▸ EXERCISE INSTRUCTIONS: Copy every line of the records that includes the word "style".

(THE RECORDS Opens)

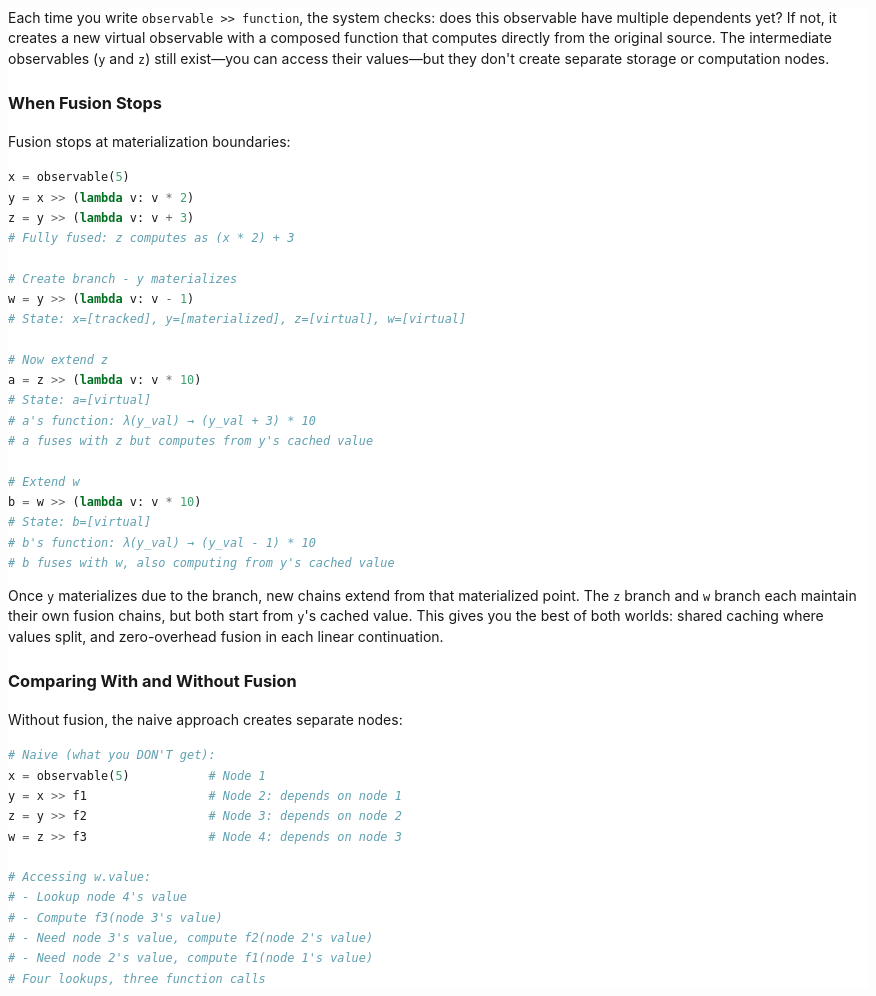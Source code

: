 Each time you write `observable >> function`, the system checks: does this observable have multiple dependents yet? If not, it creates a new virtual observable with a composed function that computes directly from the original source. The intermediate observables (`y` and `z`) still exist—you can access their values—but they don't create separate storage or computation nodes.

### When Fusion Stops

Fusion stops at materialization boundaries:

```python
x = observable(5)
y = x >> (lambda v: v * 2)
z = y >> (lambda v: v + 3)
# Fully fused: z computes as (x * 2) + 3

# Create branch - y materializes
w = y >> (lambda v: v - 1)
# State: x=[tracked], y=[materialized], z=[virtual], w=[virtual]

# Now extend z
a = z >> (lambda v: v * 10)
# State: a=[virtual]
# a's function: λ(y_val) → (y_val + 3) * 10
# a fuses with z but computes from y's cached value

# Extend w
b = w >> (lambda v: v * 10)
# State: b=[virtual]
# b's function: λ(y_val) → (y_val - 1) * 10
# b fuses with w, also computing from y's cached value
```

Once `y` materializes due to the branch, new chains extend from that materialized point. The `z` branch and `w` branch each maintain their own fusion chains, but both start from `y`'s cached value. This gives you the best of both worlds: shared caching where values split, and zero-overhead fusion in each linear continuation.

### Comparing With and Without Fusion

Without fusion, the naive approach creates separate nodes:

```python
# Naive (what you DON'T get):
x = observable(5)           # Node 1
y = x >> f1                 # Node 2: depends on node 1
z = y >> f2                 # Node 3: depends on node 2
w = z >> f3                 # Node 4: depends on node 3

# Accessing w.value:
# - Lookup node 4's value
# - Compute f3(node 3's value)
# - Need node 3's value, compute f2(node 2's value)
# - Need node 2's value, compute f1(node 1's value)
# Four lookups, three function calls
```
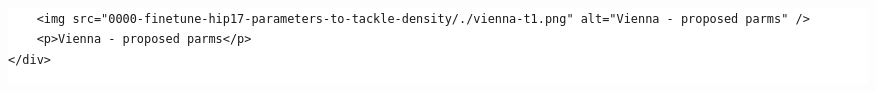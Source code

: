         <img src="0000-finetune-hip17-parameters-to-tackle-density/./vienna-t1.png" alt="Vienna - proposed parms" />
        <p>Vienna - proposed parms</p>
    </div>
</div>

<div style="display: flex; flex-direction: row; margin: 0 auto;">
    <div style="flex: 1; text-align: center;">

(THE RECORDS Closes)

▸ SOLUTION FOR THIS PROBLEM:
<div style="display: flex; flex-direction: row; margin: 0 auto;">
    <div style="flex: 1; text-align: center;">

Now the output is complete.